**What you will do:** Present the data once more in exactly its original form.

**Data section:**
'''

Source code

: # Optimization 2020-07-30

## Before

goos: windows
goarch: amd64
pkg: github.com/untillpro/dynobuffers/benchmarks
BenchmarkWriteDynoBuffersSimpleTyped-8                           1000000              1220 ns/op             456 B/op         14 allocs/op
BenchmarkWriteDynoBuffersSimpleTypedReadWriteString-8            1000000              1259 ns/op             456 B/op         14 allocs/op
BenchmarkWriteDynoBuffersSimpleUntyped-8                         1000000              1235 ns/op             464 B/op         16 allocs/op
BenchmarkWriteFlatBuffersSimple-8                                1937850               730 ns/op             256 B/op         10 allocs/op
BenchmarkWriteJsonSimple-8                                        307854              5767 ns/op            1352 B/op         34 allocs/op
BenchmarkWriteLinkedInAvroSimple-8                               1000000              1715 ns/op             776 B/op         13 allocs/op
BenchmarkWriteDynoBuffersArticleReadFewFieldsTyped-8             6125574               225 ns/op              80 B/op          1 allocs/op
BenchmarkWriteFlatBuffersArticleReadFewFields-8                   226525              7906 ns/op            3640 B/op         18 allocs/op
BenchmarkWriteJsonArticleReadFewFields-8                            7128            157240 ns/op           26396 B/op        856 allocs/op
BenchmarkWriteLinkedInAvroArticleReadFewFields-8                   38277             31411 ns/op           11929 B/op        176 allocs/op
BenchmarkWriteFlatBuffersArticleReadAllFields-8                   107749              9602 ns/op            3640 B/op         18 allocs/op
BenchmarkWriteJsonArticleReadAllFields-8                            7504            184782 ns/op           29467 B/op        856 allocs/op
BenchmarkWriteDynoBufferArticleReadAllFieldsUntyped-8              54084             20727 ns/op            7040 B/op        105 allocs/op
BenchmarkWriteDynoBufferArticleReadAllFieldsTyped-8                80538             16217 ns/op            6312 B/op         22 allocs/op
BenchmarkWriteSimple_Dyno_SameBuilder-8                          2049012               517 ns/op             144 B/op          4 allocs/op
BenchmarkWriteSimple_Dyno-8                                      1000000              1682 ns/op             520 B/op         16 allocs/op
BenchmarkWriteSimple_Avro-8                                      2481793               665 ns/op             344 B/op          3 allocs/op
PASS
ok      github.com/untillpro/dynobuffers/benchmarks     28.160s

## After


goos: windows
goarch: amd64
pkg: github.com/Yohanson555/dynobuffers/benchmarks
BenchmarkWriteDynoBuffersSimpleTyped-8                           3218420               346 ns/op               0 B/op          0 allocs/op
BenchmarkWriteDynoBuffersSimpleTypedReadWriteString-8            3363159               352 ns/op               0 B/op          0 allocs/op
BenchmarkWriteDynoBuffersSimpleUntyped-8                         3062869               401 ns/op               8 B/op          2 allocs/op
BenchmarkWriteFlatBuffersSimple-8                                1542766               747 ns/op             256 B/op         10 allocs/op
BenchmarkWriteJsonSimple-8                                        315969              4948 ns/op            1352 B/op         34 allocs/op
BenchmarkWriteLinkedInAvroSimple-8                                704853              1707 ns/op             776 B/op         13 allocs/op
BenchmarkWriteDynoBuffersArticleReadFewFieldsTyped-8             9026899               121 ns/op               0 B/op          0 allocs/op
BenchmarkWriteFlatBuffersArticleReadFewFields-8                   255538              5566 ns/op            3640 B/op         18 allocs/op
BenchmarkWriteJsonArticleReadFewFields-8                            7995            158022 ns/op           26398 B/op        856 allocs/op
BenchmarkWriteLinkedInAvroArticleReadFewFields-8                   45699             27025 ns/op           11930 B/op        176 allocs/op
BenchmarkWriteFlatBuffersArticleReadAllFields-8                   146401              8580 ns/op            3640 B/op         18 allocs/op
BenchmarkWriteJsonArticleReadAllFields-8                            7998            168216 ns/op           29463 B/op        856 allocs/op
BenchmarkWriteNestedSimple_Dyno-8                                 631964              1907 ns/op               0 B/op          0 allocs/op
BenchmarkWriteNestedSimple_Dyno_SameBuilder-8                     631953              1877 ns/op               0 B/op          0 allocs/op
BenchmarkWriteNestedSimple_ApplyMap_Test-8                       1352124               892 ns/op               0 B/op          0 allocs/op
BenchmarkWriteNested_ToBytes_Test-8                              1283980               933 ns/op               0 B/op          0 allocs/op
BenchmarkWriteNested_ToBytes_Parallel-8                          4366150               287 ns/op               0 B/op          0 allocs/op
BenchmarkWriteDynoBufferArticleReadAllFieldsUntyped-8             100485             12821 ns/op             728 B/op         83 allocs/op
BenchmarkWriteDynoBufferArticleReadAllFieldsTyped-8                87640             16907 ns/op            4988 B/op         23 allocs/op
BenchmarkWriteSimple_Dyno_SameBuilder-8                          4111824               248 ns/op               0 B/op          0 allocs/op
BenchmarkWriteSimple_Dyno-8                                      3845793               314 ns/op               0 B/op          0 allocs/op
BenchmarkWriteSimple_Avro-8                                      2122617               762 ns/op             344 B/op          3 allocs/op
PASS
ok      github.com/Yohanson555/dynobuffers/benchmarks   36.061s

'''

**Expected output:**
Source code

: # Optimization 2020-07-30

## Before

goos: windows
goarch: amd64
pkg: github.com/untillpro/dynobuffers/benchmarks
BenchmarkWriteDynoBuffersSimpleTyped-8                           1000000              1220 ns/op             456 B/op         14 allocs/op
BenchmarkWriteDynoBuffersSimpleTypedReadWriteString-8            1000000              1259 ns/op             456 B/op         14 allocs/op
BenchmarkWriteDynoBuffersSimpleUntyped-8                         1000000              1235 ns/op             464 B/op         16 allocs/op
BenchmarkWriteFlatBuffersSimple-8                                1937850               730 ns/op             256 B/op         10 allocs/op
BenchmarkWriteJsonSimple-8                                        307854              5767 ns/op            1352 B/op         34 allocs/op
BenchmarkWriteLinkedInAvroSimple-8                               1000000              1715 ns/op             776 B/op         13 allocs/op
BenchmarkWriteDynoBuffersArticleReadFewFieldsTyped-8             6125574               225 ns/op              80 B/op          1 allocs/op
BenchmarkWriteFlatBuffersArticleReadFewFields-8                   226525              7906 ns/op            3640 B/op         18 allocs/op
BenchmarkWriteJsonArticleReadFewFields-8                            7128            157240 ns/op           26396 B/op        856 allocs/op
BenchmarkWriteLinkedInAvroArticleReadFewFields-8                   38277             31411 ns/op           11929 B/op        176 allocs/op
BenchmarkWriteFlatBuffersArticleReadAllFields-8                   107749              9602 ns/op            3640 B/op         18 allocs/op
BenchmarkWriteJsonArticleReadAllFields-8                            7504            184782 ns/op           29467 B/op        856 allocs/op
BenchmarkWriteDynoBufferArticleReadAllFieldsUntyped-8              54084             20727 ns/op            7040 B/op        105 allocs/op
BenchmarkWriteDynoBufferArticleReadAllFieldsTyped-8                80538             16217 ns/op            6312 B/op         22 allocs/op
BenchmarkWriteSimple_Dyno_SameBuilder-8                          2049012               517 ns/op             144 B/op          4 allocs/op
BenchmarkWriteSimple_Dyno-8                                      1000000              1682 ns/op             520 B/op         16 allocs/op
BenchmarkWriteSimple_Avro-8                                      2481793               665 ns/op             344 B/op          3 allocs/op
PASS
ok      github.com/untillpro/dynobuffers/benchmarks     28.160s

## After


goos: windows
goarch: amd64
pkg: github.com/Yohanson555/dynobuffers/benchmarks
BenchmarkWriteDynoBuffersSimpleTyped-8                           3218420               346 ns/op               0 B/op          0 allocs/op
BenchmarkWriteDynoBuffersSimpleTypedReadWriteString-8            3363159               352 ns/op               0 B/op          0 allocs/op
BenchmarkWriteDynoBuffersSimpleUntyped-8                         3062869               401 ns/op               8 B/op          2 allocs/op
BenchmarkWriteFlatBuffersSimple-8                                1542766               747 ns/op             256 B/op         10 allocs/op
BenchmarkWriteJsonSimple-8                                        315969              4948 ns/op            1352 B/op         34 allocs/op
BenchmarkWriteLinkedInAvroSimple-8                                704853              1707 ns/op             776 B/op         13 allocs/op
BenchmarkWriteDynoBuffersArticleReadFewFieldsTyped-8             9026899               121 ns/op               0 B/op          0 allocs/op
BenchmarkWriteFlatBuffersArticleReadFewFields-8                   255538              5566 ns/op            3640 B/op         18 allocs/op
BenchmarkWriteJsonArticleReadFewFields-8                            7995            158022 ns/op           26398 B/op        856 allocs/op
BenchmarkWriteLinkedInAvroArticleReadFewFields-8                   45699             27025 ns/op           11930 B/op        176 allocs/op
BenchmarkWriteFlatBuffersArticleReadAllFields-8                   146401              8580 ns/op            3640 B/op         18 allocs/op
BenchmarkWriteJsonArticleReadAllFields-8                            7998            168216 ns/op           29463 B/op        856 allocs/op
BenchmarkWriteNestedSimple_Dyno-8                                 631964              1907 ns/op               0 B/op          0 allocs/op
BenchmarkWriteNestedSimple_Dyno_SameBuilder-8                     631953              1877 ns/op               0 B/op          0 allocs/op
BenchmarkWriteNestedSimple_ApplyMap_Test-8                       1352124               892 ns/op               0 B/op          0 allocs/op
BenchmarkWriteNested_ToBytes_Test-8                              1283980               933 ns/op               0 B/op          0 allocs/op
BenchmarkWriteNested_ToBytes_Parallel-8                          4366150               287 ns/op               0 B/op          0 allocs/op
BenchmarkWriteDynoBufferArticleReadAllFieldsUntyped-8             100485             12821 ns/op             728 B/op         83 allocs/op
BenchmarkWriteDynoBufferArticleReadAllFieldsTyped-8                87640             16907 ns/op            4988 B/op         23 allocs/op
BenchmarkWriteSimple_Dyno_SameBuilder-8                          4111824               248 ns/op               0 B/op          0 allocs/op
BenchmarkWriteSimple_Dyno-8                                      3845793               314 ns/op               0 B/op          0 allocs/op
BenchmarkWriteSimple_Avro-8                                      2122617               762 ns/op             344 B/op          3 allocs/op
PASS
ok      github.com/Yohanson555/dynobuffers/benchmarks   36.061s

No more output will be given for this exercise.